Rogers Foundation supports recovery with items for “safe distraction”

Inside the new Adult Intensive Outpatient Care program for Serious Persistent Mental Illness (SMPI) at Rogers Behavioral Health in Brown Deer, Wisconsin, is a quiet, safe space called the comfort room.

Supported by Rogers Behavioral Health Foundation’s Angel Fund, the comfort room offers patients a place to engage with a variety of self-soothing tools to calm their minds and bodies when experiencing emotional distress. Here, patients are taught how to use such items as a Buddha board, weighted lap pads, fidgets, water paint easels, Zen gardens, and an array of other sensory activities to ease anxiety.

The program for SMPI is a relatively new service offered at Rogers that cares for adults experiencing schizophrenia or other long-standing psychosis, severe bipolar disorder, recurrent major depressive disorder, or other mental illnesses that cause significant impairment and limit major life activities.

Timothy HyerDevine, therapist, explains,

“The comfort room allows patients who are struggling with having fewer emotional regulation skills or larger responses a safe space to work through them. Staff can sit with patients and guide them through their emotions without having them feel the pressure of the group and not be disruptive to the group.
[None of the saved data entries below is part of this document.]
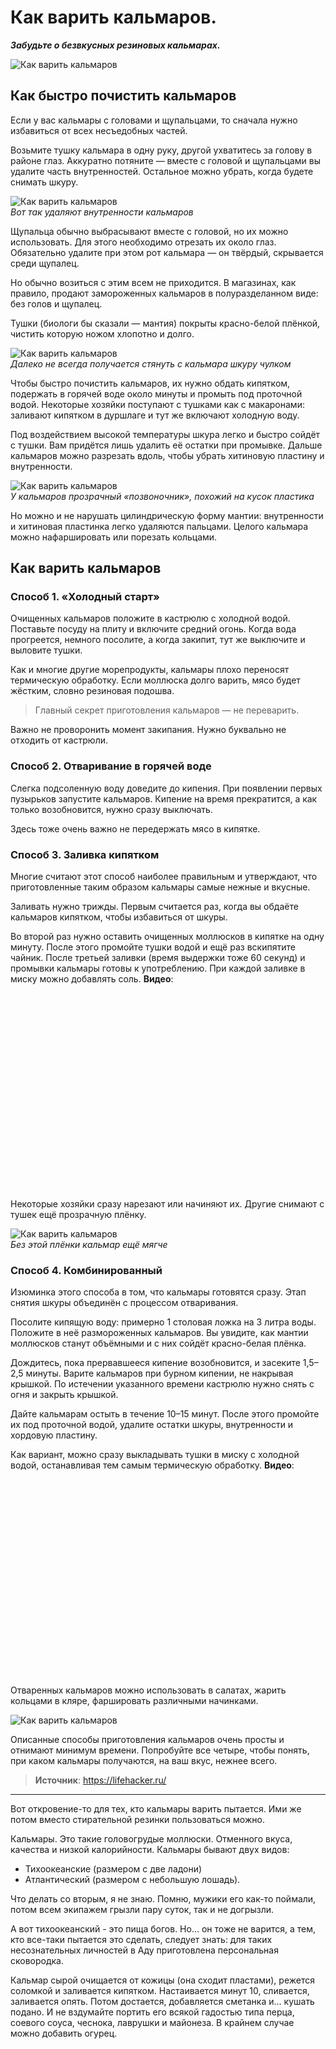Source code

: # Как варить кальмаров.
_**Забудьте о безвкусных резиновых кальмарах.**_

![Как варить кальмаров](/images/Kulinar/Sovet/kalmary_01.jpg 'Как варить кальмаров')

## Как быстро почистить кальмаров

Если у вас кальмары с головами и щупальцами, то сначала нужно избавиться от всех несъедобных частей.

Возьмите тушку кальмара в одну руку, другой ухватитесь за голову в районе глаз. Аккуратно потяните — вместе с головой и щупальцами вы удалите часть внутренностей. Остальное можно убрать, когда будете снимать шкуру.

![Как варить кальмаров](/images/Kulinar/Sovet/kalmary_02.jpg 'Как варить кальмаров')  
_Вот так удаляют внутренности кальмаров_

Щупальца обычно выбрасывают вместе с головой, но их можно использовать. Для этого необходимо отрезать их около глаз. Обязательно удалите при этом рот кальмара — он твёрдый, скрывается среди щупалец.

Но обычно возиться с этим всем не приходится. В магазинах, как правило, продают замороженных кальмаров в полуразделанном виде: без голов и щупалец.

Тушки (биологи бы сказали — мантия) покрыты красно-белой плёнкой, чистить которую ножом хлопотно и долго.

![Как варить кальмаров](/images/Kulinar/Sovet/kalmary_03.jpg 'Как варить кальмаров')  
_Далеко не всегда получается стянуть с кальмара шкуру чулком_

Чтобы быстро почистить кальмаров, их нужно обдать кипятком, подержать в горячей воде около минуты и промыть под проточной водой. Некоторые хозяйки поступают с тушками как с макаронами: заливают кипятком в дуршлаге и тут же включают холодную воду.

Под воздействием высокой температуры шкура легко и быстро сойдёт с тушки. Вам придётся лишь удалить её остатки при промывке. Дальше кальмаров можно разрезать вдоль, чтобы убрать хитиновую пластину и внутренности.

![Как варить кальмаров](/images/Kulinar/Sovet/kalmary_04.jpg 'Как варить кальмаров')  
_У кальмаров прозрачный «позвоночник», похожий на кусок пластика_

Но можно и не нарушать цилиндрическую форму мантии: внутренности и хитиновая пластинка легко удаляются пальцами. Целого кальмара можно нафаршировать или порезать кольцами.

## Как варить кальмаров

### Способ 1. «Холодный старт»

Очищенных кальмаров положите в кастрюлю с холодной водой. Поставьте посуду на плиту и включите средний огонь. Когда вода прогреется, немного посолите, а когда закипит, тут же выключите и выловите тушки.

Как и многие другие морепродукты, кальмары плохо переносят термическую обработку. Если моллюска долго варить, мясо будет жёстким, словно резиновая подошва.

> Главный секрет приготовления кальмаров — не переварить.

Важно не проворонить момент закипания. Нужно буквально не отходить от кастрюли.

### Способ 2. Отваривание в горячей воде

Слегка подсоленную воду доведите до кипения. При появлении первых пузырьков запустите кальмаров. Кипение на время прекратится, а как только возобновится, нужно сразу выключать.

Здесь тоже очень важно не передержать мясо в кипятке.

### Способ 3. Заливка кипятком

Многие считают этот способ наиболее правильным и утверждают, что приготовленные таким образом кальмары самые нежные и вкусные.

Заливать нужно трижды. Первым считается раз, когда вы обдаёте кальмаров кипятком, чтобы избавиться от шкуры.

Во второй раз нужно оставить очищенных моллюсков в кипятке на одну минуту. После этого промойте тушки водой и ещё раз вскипятите чайник. После третьей заливки (время выдержки тоже 60 секунд) и промывки кальмары готовы к употреблению. При каждой заливке в миску можно добавлять соль.
**Видео**:

<div class="youtube" id="e2lT2Rbfsdw" style="width: 560px; height: 315px;"></div>

Некоторые хозяйки сразу нарезают или начиняют их. Другие снимают с тушек ещё прозрачную плёнку.

![Как варить кальмаров](/images/Kulinar/Sovet/kalmary_05.jpg 'Как варить кальмаров')  
_Без этой плёнки кальмар ещё мягче_

### Способ 4. Комбинированный

Изюминка этого способа в том, что кальмары готовятся сразу. Этап снятия шкуры объединён с процессом отваривания.

Посолите кипящую воду: примерно 1 столовая ложка на 3 литра воды. Положите в неё размороженных кальмаров. Вы увидите, как мантии моллюсков станут объёмными и с них сойдёт красно-белая плёнка.

Дождитесь, пока прервавшееся кипение возобновится, и засеките 1,5–2,5 минуты. Варите кальмаров при бурном кипении, не накрывая крышкой. По истечении указанного времени кастрюлю нужно снять с огня и закрыть крышкой.

Дайте кальмарам остыть в течение 10–15 минут. После этого промойте их под проточной водой, удалите остатки шкуры, внутренности и хордовую пластину.

Как вариант, можно сразу выкладывать тушки в миску с холодной водой, останавливая тем самым термическую обработку.
**Видео**:

<div class="youtube" id="4xTMNbtEVnQ" style="width: 560px; height: 315px;"></div>

Отваренных кальмаров можно использовать в салатах, жарить кольцами в кляре, фаршировать различными начинками.

![Как варить кальмаров](/images/Kulinar/Sovet/kalmary_06.jpg 'Как варить кальмаров')

Описанные способы приготовления кальмаров очень просты и отнимают минимум времени. Попробуйте все четыре, чтобы понять, при каком кальмары получаются, на ваш вкус, нежнее всего.

> **Источник**: https://lifehacker.ru/

---

Вот откровение-то для тех, кто кальмары варить пытается. Ими же потом вместо стирательной резинки пользоваться можно.

Кальмары. Это такие головогрудые моллюски. Отменного вкуса, качества и низкой калорийности. Кальмары бывают двух видов:

- Тихоокеанские (размером с две ладони)
- Атлантический (размером с небольшую лошадь).

Что делать со вторым, я не знаю. Помню, мужики его как-то поймали, потом всем экипажем грызли пару суток, так и не догрызли.

А вот тихоокеанский - это пища богов. Но... он тоже не варится, а тем, кто все-таки пытается это сделать, следует знать: для таких несознательных личностей в Аду приготовлена персональная сковородка.

Кальмар сырой очищается от кожицы (она сходит пластами), режется соломкой и заливается кипятком. Настаивается минут 10, сливается, заливается опять. Потом достается, добавляется сметанка и... кушать подано. И не вздумайте портить его всякой гадостью типа перца, соевого соуса, чеснока, лаврушки и майонеза. В крайнем случае можно добавить огурец.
This gives the patient foundational work, which is not something they would typically learn in the group experience.”

“The comfort room is place where our patients can incorporate and practice skills that are imperative to recovery,” said Katie Kordsmeier, case manager. “It provides a way for us to model self-care and self-soothing to help jumpstart this process for our patients. Making these tools available helps us give folks every opportunity to be set-up for success.”
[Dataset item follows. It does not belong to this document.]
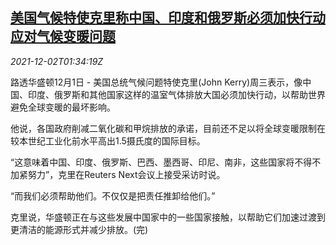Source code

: <!--1638410462000-->
[美国气候特使克里称中国、印度和俄罗斯必须加快行动应对气候变暖问题](https://cn.reuters.com/article/us-kerry-china-ru-india-climate-1202-idCNKBS2IH047)
------

<div><i>2021-12-02T01:34:19Z</i></div><p>路透华盛顿12月1日 - 美国总统气候问题特使克里(John Kerry)周三表示，像中国、印度、俄罗斯和其他国家这样的温室气体排放大国必须加快行动，以帮助世界避免全球变暖的最坏影响。</p><p>他说，各国政府削减二氧化碳和甲烷排放的承诺，目前还不足以将全球变暖限制在较本世纪工业化前水平高出1.5摄氏度的国际目标。</p><p>“这意味着中国、印度、俄罗斯、巴西、墨西哥、印尼、南非，这些国家将不得不加紧努力”，克里在Reuters Next会议上接受采访时说。</p><p>“而我们必须帮助他们。不仅仅是把责任推卸给他们。”</p><p>克里说，华盛顿正在与这些发展中国家中的一些国家接触，以帮助它们加速过渡到更清洁的能源形式并减少排放。(完)</p>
SMPI therapist, Victoria Bronec, shared the story of a patient who was hyperventilating, shaking, and crying during one particularly difficult session. “After bringing him to the comfort room, a staff member proceeded to throw a ball back and forth while engaging in conversation about his hobbies. When his symptoms began to lessen, he chose to sit with a weighted lap pad and engage in deep breathing. When the patient appeared oriented and calm, he was able to return to the group.” It is estimated that patients are typically in the comfort room between five and 10 minutes.

“It has been amazing to offer the SMPI program to adult patients who would have otherwise been denied access to care due to their active and acute mental health symptoms,” said Sarah Siker, operations manager, “The generosity of the Foundation allows for a safe and comfortable place for these patients to go and practice the skills they are learning. The comfort room has helped our patients be successful. We are so grateful!”